Figure 1: You can see a trend of how the Average Income for this graduating class increases over the years
Keeping with the graduating students’ example, you can examine another graduating class, say, 2012, and compare their five-year average income to that of the class of 2011. When looking at the average income over the five years post-graduation in comparison to the income of the 2012 students over the same relative interval, you’ll get a unique apples-to-apples comparison of these groups. In this case, there appears to be a relationship between a student's year of graduation and their income.
Figure 2: Here, we can see that both graduating classes increase their average income per year. However, by the third year out, the 2012 grads make more on average than their 2011 counterparts (by an increasing margin).
This is just one of the many use cases of Cohort Analysis. By analyzing the different cohorts in your data, you can also:
- Examine where cash flow is coming from and understand the health of your business
- Easily see how much monthly or quarterly revenue is driven from newer and older cohorts
- Study customer retention patterns to see if they are getting better or worse (for example, as a result of a change in your customer service)

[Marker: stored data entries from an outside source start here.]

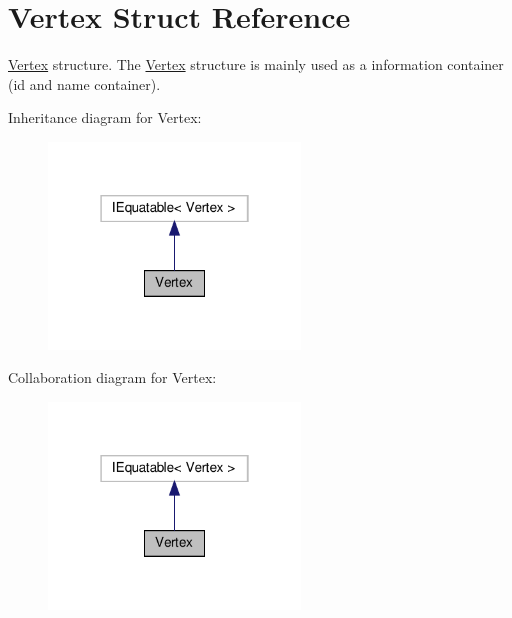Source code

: \hypertarget{structVertex}{}\section{Vertex Struct Reference}
\label{structVertex}


\hyperlink{structVertex}{Vertex} structure. The \hyperlink{structVertex}{Vertex} structure is mainly used as a information container (id and name container).  




Inheritance diagram for Vertex\+:\nopagebreak
\begin{figure}[H]
\begin{center}
\leavevmode
\includegraphics[width=190pt]{structVertex__inherit__graph}
\end{center}
\end{figure}


Collaboration diagram for Vertex\+:\nopagebreak
\begin{figure}[H]
\begin{center}
\leavevmode
\includegraphics[width=190pt]{structVertex__coll__graph}
\end{center}
\end{figure}
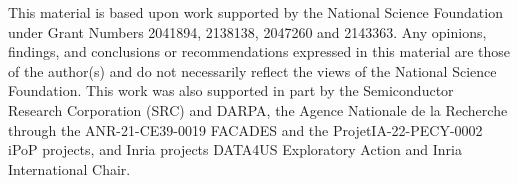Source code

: This material is based upon work supported by the National Science Foundation
under Grant Numbers 
2041894, %
2138138, %
2047260 %
and
2143363. %
%
Any opinions, findings, and conclusions or
recommendations expressed in this material are those of the author(s) and do not
necessarily reflect the views of the National Science Foundation.
%
This work was also supported in part by the Semiconductor Research Corporation (SRC) and DARPA, %
%
the Agence Nationale de la Recherche through the ANR-21-CE39-0019 FACADES and the ProjetIA-22-PECY-0002 iPoP projects,  %
%
and Inria projects DATA4US Exploratory Action and Inria International Chair. %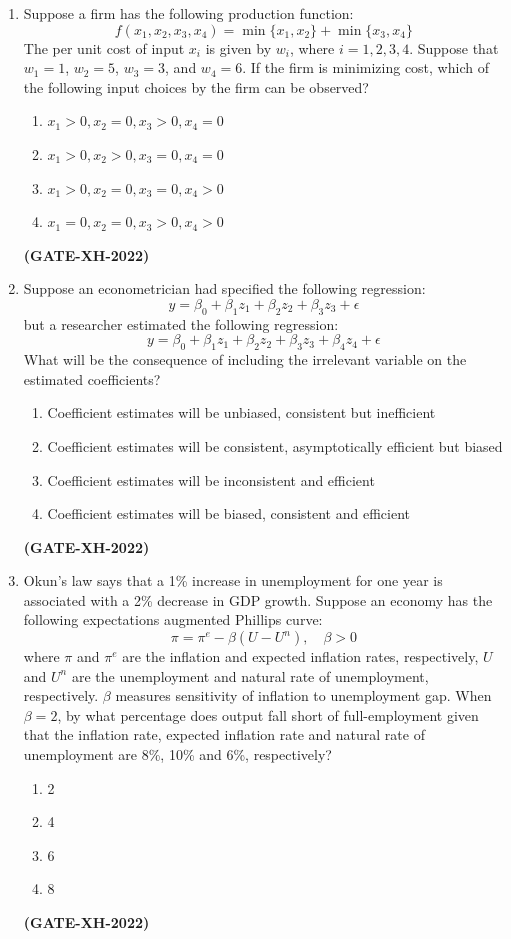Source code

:\documentclass[journal]{IEEEtran}
\begin{document}
\begin{enumerate}
\item Suppose a firm has the following production function:
\[
f(x_1, x_2, x_3, x_4) = \min\{x_1, x_2\} + \min\{x_3, x_4\}
\]
The per unit cost of input $x_i$ is given by $w_i$, where $i = 1, 2, 3, 4$. Suppose that $w_1 = 1$, $w_2 = 5$, $w_3 = 3$, and $w_4 = 6$. If the firm is minimizing cost, which of the following input choices by the firm can be observed?
\begin{multicols}{2}
\begin{enumerate}
\item $x_1 > 0, x_2 = 0, x_3 > 0, x_4 = 0$
\item $x_1 > 0, x_2 > 0, x_3 = 0, x_4 = 0$
\item $x_1 > 0, x_2 = 0, x_3 = 0, x_4 > 0$
\item $x_1 = 0, x_2 = 0, x_3 > 0, x_4 > 0$
\end{enumerate}
\end{multicols}
\hfill\textbf{(GATE-XH-2022)}
\item Suppose an econometrician had specified the following regression:
\[
y = \beta_0 + \beta_1 z_1 + \beta_2 z_2 + \beta_3 z_3 + \epsilon
\]
but a researcher estimated the following regression:
\[
y = \beta_0 + \beta_1 z_1 + \beta_2 z_2 + \beta_3 z_3 + \beta_4 z_4 + \epsilon
\]
What will be the consequence of including the irrelevant variable on the estimated coefficients?
\begin{enumerate}
\item Coefficient estimates will be unbiased, consistent but inefficient
\item Coefficient estimates will be consistent, asymptotically efficient but biased
\item Coefficient estimates will be inconsistent and efficient
\item Coefficient estimates will be biased, consistent and efficient
\end{enumerate}
\hfill\textbf{(GATE-XH-2022)}

\item Okun’s law says that a 1\% increase in unemployment for one year is associated with a 2\% decrease in GDP growth. Suppose an economy has the following expectations augmented Phillips curve:
\[
\pi = \pi^e - \beta(U - U^n), \quad \beta > 0
\]
where $\pi$ and $\pi^e$ are the inflation and expected inflation rates, respectively, $U$ and $U^n$ are the unemployment and natural rate of unemployment, respectively. $\beta$ measures sensitivity of inflation to unemployment gap. When $\beta = 2$, by what percentage does output fall short of full-employment given that the inflation rate, expected inflation rate and natural rate of unemployment are 8\%, 10\% and 6\%, respectively?
\begin{multicols}{4}
\begin{enumerate}
\item 2
\item 4
\item 6
\item 8
\end{enumerate}
\end{multicols}
\hfill\textbf{(GATE-XH-2022)}


\end{enumerate}
\end{document}
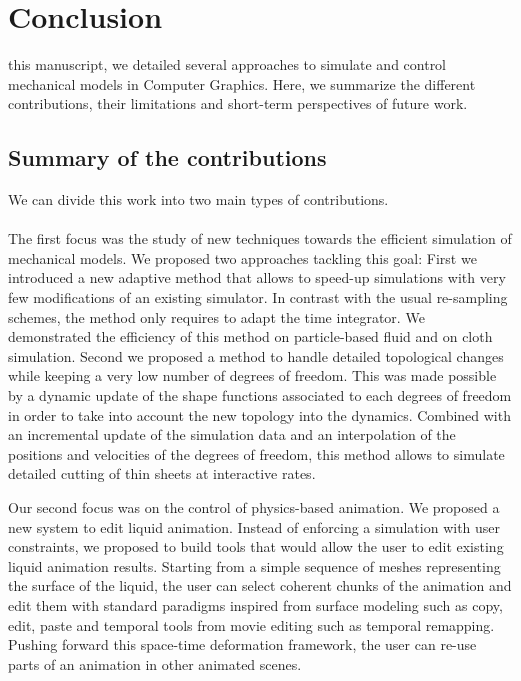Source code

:\chapter[Conclusion]{Conclusion}
\label{chap:conclusion}

 this manuscript, we detailed several approaches to simulate and control mechanical models in Computer Graphics. 
Here, we summarize the different contributions, their limitations and short-term perspectives of future work.

\section{Summary of the contributions}
We can divide this work into two main types of contributions.
\\ \\
The first focus was the study of new techniques towards the efficient simulation of mechanical models. 
We proposed two approaches tackling this goal: 
First we introduced a new adaptive method that allows to speed-up simulations with very few modifications of an existing simulator. 
In contrast with the usual re-sampling schemes, the method only requires to adapt the time integrator. 
We demonstrated the efficiency of this method on particle-based fluid and on cloth simulation.
Second we proposed a method to handle detailed topological changes while keeping a very low number of degrees of freedom. 
This was made possible by a dynamic update of the shape functions associated to each degrees of freedom in order to take into account the new topology into the dynamics. 
Combined with an incremental update of the simulation data and an interpolation of the positions and velocities of the degrees of freedom, this method allows to simulate detailed cutting of thin sheets at interactive rates.

Our second focus was on the control of physics-based animation. We proposed a new system to edit liquid animation. 
Instead of enforcing a simulation with user constraints, we proposed to build tools that would allow the user to edit existing liquid animation results. 
Starting from a simple sequence of meshes representing the surface of the liquid, the user can select coherent chunks of the animation and edit them with standard paradigms inspired from surface modeling such as copy, edit, paste and temporal tools from movie editing such as temporal remapping. 
Pushing forward this space-time deformation framework, the user can re-use parts of an animation in other animated scenes.

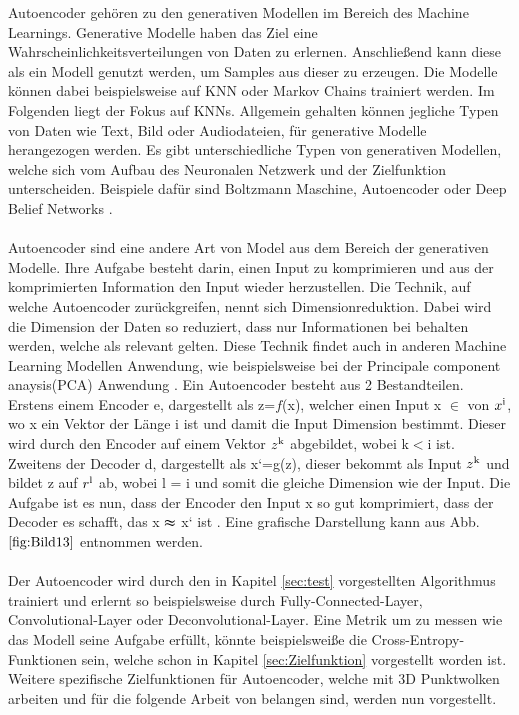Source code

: \documentclass{llncs}
\begin{document}
Autoencoder gehören zu den generativen Modellen im Bereich des Machine Learnings. Generative Modelle haben das Ziel eine Wahrscheinlichkeitsverteilungen von Daten zu erlernen. Anschließend kann diese als ein Modell genutzt werden, um Samples aus dieser zu erzeugen. Die Modelle können dabei beispielsweise auf KNN oder Markov Chains trainiert werden. Im Folgenden liegt der Fokus auf KNNs. Allgemein gehalten können jegliche Typen von Daten wie Text, Bild oder Audiodateien, für generative Modelle herangezogen werden. Es gibt unterschiedliche Typen von generativen Modellen, welche sich vom Aufbau des Neuronalen Netzwerk und der Zielfunktion unterscheiden. Beispiele dafür sind Boltzmann Maschine, Autoencoder oder Deep Belief Networks \cite{Grundlagen}. 
\\\\
Autoencoder sind eine andere Art von Model aus dem Bereich der generativen Modelle. Ihre Aufgabe besteht darin, einen Input zu komprimieren und aus der komprimierten Information den Input wieder herzustellen. Die Technik, auf welche Autoencoder zurückgreifen, nennt sich Dimensionreduktion. Dabei wird die Dimension der Daten so reduziert, dass nur Informationen bei behalten werden, welche als relevant gelten. Diese Technik findet auch in anderen Machine Learning Modellen Anwendung, wie beispielsweise bei der Principale component anaysis(PCA) Anwendung \cite{dimreduction}.  Ein Autoencoder besteht aus 2 Bestandteilen. Erstens einem Encoder e, dargestellt als z=$f$(x), welcher einen Input x $\in$ von $x\textsuperscript{i}$, wo x ein Vektor der Länge i ist und damit die Input Dimension bestimmt. Dieser wird durch den Encoder auf einem Vektor $z\textsuperscript{k}$ abgebildet, wobei k$<$i ist. Zweitens der Decoder d, dargestellt als x`=g(z), dieser bekommt als Input $z\textsuperscript{k}$ und bildet z auf $r\textsuperscript{l}$ ab, wobei l = i und somit die gleiche Dimension wie der Input. Die Aufgabe ist es nun, dass der Encoder den Input x so gut komprimiert, dass der Decoder es schafft, das x $\thickapprox$ x` ist \cite{Grundlagen}. Eine grafische Darstellung kann aus Abb. $\ref{fig:Bild13}$ entnommen werden. 
\\\\
Der Autoencoder wird durch den in Kapitel \ref{sec:test} vorgestellten Algorithmus trainiert und erlernt so beispielsweise durch Fully-Connected-Layer,  Convolutional-Layer oder Deconvolutional-Layer. Eine Metrik um zu messen wie das Modell seine Aufgabe erfüllt, könnte beispielsweiße die Cross-Entropy-Funktionen sein, welche schon in Kapitel \ref{sec:Zielfunktion} vorgestellt worden ist. Weitere spezifische Zielfunktionen für Autoencoder, welche mit 3D Punktwolken arbeiten und für die folgende Arbeit von belangen sind, werden nun vorgestellt.
\end{document}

- Compare cohorts of users from different segments to find the most and least valuable segments
In this blog, we will focus on such a use case and discuss how to implement it in Dundas BI.

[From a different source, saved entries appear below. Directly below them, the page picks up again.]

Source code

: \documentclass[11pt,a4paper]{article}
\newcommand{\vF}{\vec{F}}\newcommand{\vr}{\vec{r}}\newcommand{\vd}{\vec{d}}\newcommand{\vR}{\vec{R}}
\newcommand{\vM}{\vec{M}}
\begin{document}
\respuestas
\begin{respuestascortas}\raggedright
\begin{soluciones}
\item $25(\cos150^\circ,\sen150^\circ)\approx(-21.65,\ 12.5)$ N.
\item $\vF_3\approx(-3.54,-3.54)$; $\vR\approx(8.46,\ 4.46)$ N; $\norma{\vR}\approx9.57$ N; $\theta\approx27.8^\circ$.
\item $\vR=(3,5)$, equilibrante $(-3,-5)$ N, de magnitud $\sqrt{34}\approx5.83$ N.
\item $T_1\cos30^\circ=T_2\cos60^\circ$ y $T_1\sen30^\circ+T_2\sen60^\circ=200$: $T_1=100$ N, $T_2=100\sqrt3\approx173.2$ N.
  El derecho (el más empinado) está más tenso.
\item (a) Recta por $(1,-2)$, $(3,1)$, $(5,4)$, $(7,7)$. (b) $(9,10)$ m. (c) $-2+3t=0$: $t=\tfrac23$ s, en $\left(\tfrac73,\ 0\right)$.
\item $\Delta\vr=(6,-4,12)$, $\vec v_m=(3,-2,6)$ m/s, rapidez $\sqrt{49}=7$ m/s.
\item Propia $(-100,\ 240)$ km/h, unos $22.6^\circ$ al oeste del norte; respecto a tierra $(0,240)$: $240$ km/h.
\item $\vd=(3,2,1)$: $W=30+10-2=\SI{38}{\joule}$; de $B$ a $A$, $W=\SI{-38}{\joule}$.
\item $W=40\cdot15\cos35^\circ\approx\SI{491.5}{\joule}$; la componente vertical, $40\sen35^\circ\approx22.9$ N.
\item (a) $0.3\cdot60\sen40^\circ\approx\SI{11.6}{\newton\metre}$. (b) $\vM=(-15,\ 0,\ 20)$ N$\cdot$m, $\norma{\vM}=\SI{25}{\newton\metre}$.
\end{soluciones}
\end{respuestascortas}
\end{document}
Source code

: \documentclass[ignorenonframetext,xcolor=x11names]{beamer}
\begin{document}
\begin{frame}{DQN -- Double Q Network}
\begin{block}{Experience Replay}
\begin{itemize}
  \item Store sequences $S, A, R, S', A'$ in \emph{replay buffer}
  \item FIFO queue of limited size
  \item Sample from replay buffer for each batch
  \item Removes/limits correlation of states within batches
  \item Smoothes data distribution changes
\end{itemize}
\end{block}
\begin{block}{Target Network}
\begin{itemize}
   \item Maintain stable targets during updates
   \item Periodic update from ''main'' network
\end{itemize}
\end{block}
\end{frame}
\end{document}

Cohort Analysis Using Dundas BI
Let’s say you want to better focus your marketing campaigns. To do so, you want to analyze which customers provide you with the most repeat business and when they do so based on the time of the year (month) they became a customer. One of the ways to analyze this, is by using the Period-over-period analytics capability. However, this will only give you the total revenue generated over the year in comparison to the previous year. If you want to know which specific groups of customers contributed to that revenue, you’ll need to group them into cohorts.

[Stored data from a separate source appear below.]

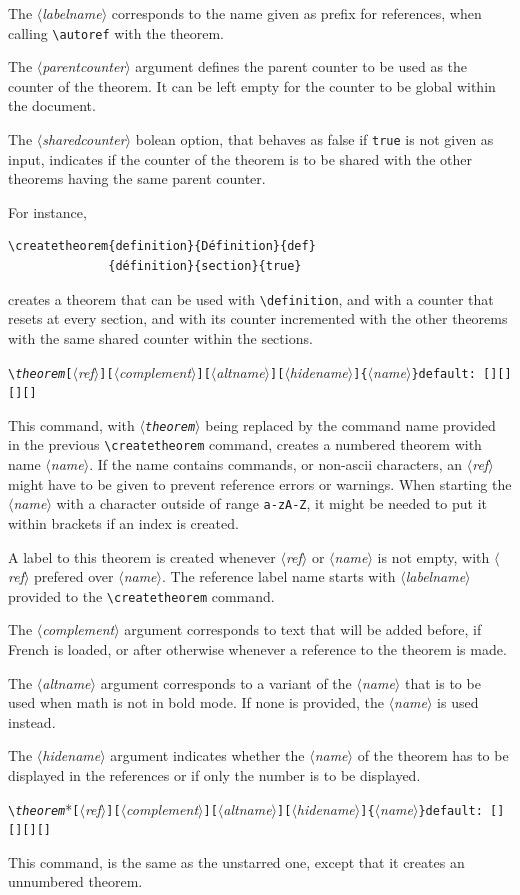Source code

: \documentclass[12pt, babellanguage=british, titlespace, defaulttheorems]{altarticle}
\newcommand{\aargt}[1]{\ensuremath{\langle}\textrm{{\emph{#1}}}\ensuremath{\rangle}}
\newcommand{\argt}[1]{\texttt{\{}\ensuremath{\langle}\textrm{{\emph{#1}}}\ensuremath{\rangle}\texttt{\}}}
\newcommand{\optargt}[1]{\texttt{[}\ensuremath{\langle}\textrm{\emph{#1}}\ensuremath{\rangle}\texttt{]}}
\newcommand{\commandline}[1][]{\def\argI{#1}\ccommandline}
\newcommand{\ccommandline}[2][]{\par\medskip\hspace*{-.75cm}\texttt{\textbackslash#2}\argI{}\hfill\if\relax\detokenize{#1}\relax\else\texttt{default:~#1}\fi\par}
\begin{document}
The \aargt{labelname} corresponds to the name given as prefix for references, when calling \texttt{\textbackslash autoref} with the theorem.

The \aargt{parentcounter} argument defines the parent counter to be used as the counter of the theorem. It can be left empty for the counter to be global within the document.

The \aargt{sharedcounter} bolean option, that behaves as false if \texttt{true} is not given as input, indicates if the counter of the theorem is to be shared with the other theorems having the same parent counter.

For instance,
\begin{verbatim}
\createtheorem{definition}{Définition}{def}
              {définition}{section}{true}
\end{verbatim}
creates a theorem that can be used with \texttt{\textbackslash definition}, and with a counter that resets at every section, and with its counter incremented with the other theorems with the same shared counter within the sections.
\commandline[\optargt{ref}\optargt{complement}\optargt{altname}\optargt{hidename}\argt{name}][{[][][][]}]{\emph{theorem}}
This command, with \texttt{\aargt{theorem}} being replaced by the command name provided in the previous \texttt{\textbackslash createtheorem} command, creates a numbered theorem with name \aargt{name}. If the name contains commands, or non-ascii characters, an \aargt{ref} might have to be given to prevent reference errors or warnings. When starting the \aargt{name} with a character outside of range \texttt{a-zA-Z}, it might be needed to put it within brackets if an index is created.

A label to this theorem is created whenever \aargt{ref} or \aargt{name} is not empty, with \aargt{ref} prefered over \aargt{name}. The reference label name starts with \aargt{labelname} provided to the \texttt{\textbackslash createtheorem} command.

The \aargt{complement} argument corresponds to text that will be added before, if French is loaded, or after otherwise whenever a reference to the theorem is made.

The \aargt{altname} argument corresponds to a variant of the \aargt{name} that is to be used when math is not in bold mode. If none is provided, the \aargt{name} is used instead.

The \aargt{hidename} argument indicates whether the \aargt{name} of the theorem has to be displayed in the references or if only the number is to be displayed.
\commandline[*\optargt{ref}\optargt{complement}\optargt{altname}\optargt{hidename}\argt{name}][{[][][][]}]{\emph{theorem}}
This command, is the same as the unstarred one, except that it creates an unnumbered theorem.
\end{document}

Cohorts can be formed depending on the month your customers first purchased from you.
To perform the cohort analysis, a typical dataset should include one record per customer purchase. Each record contains a customer's ID, the date and time of the purchase, the amount of the purchase, and the customer's "cohort date" (in this example it would be the date (month) of the customer's first purchase).
Figure 3: Typical dataset to perform cohort analysis
The tricky part here is to get the cohort date, which can be accomplished as part of your data retrieval (i.e., using a sophisticated SQL query) or by calculating the cohort date in Dundas BI using the built-in data preparation layer (“Data Cube”) as shown in the steps below.
Preparing the data
For this example, we are going to use a sample dataset that tracks the retail transactions per customer and segment customers based on their first date of purchase to track the cumulative spending for each cohort.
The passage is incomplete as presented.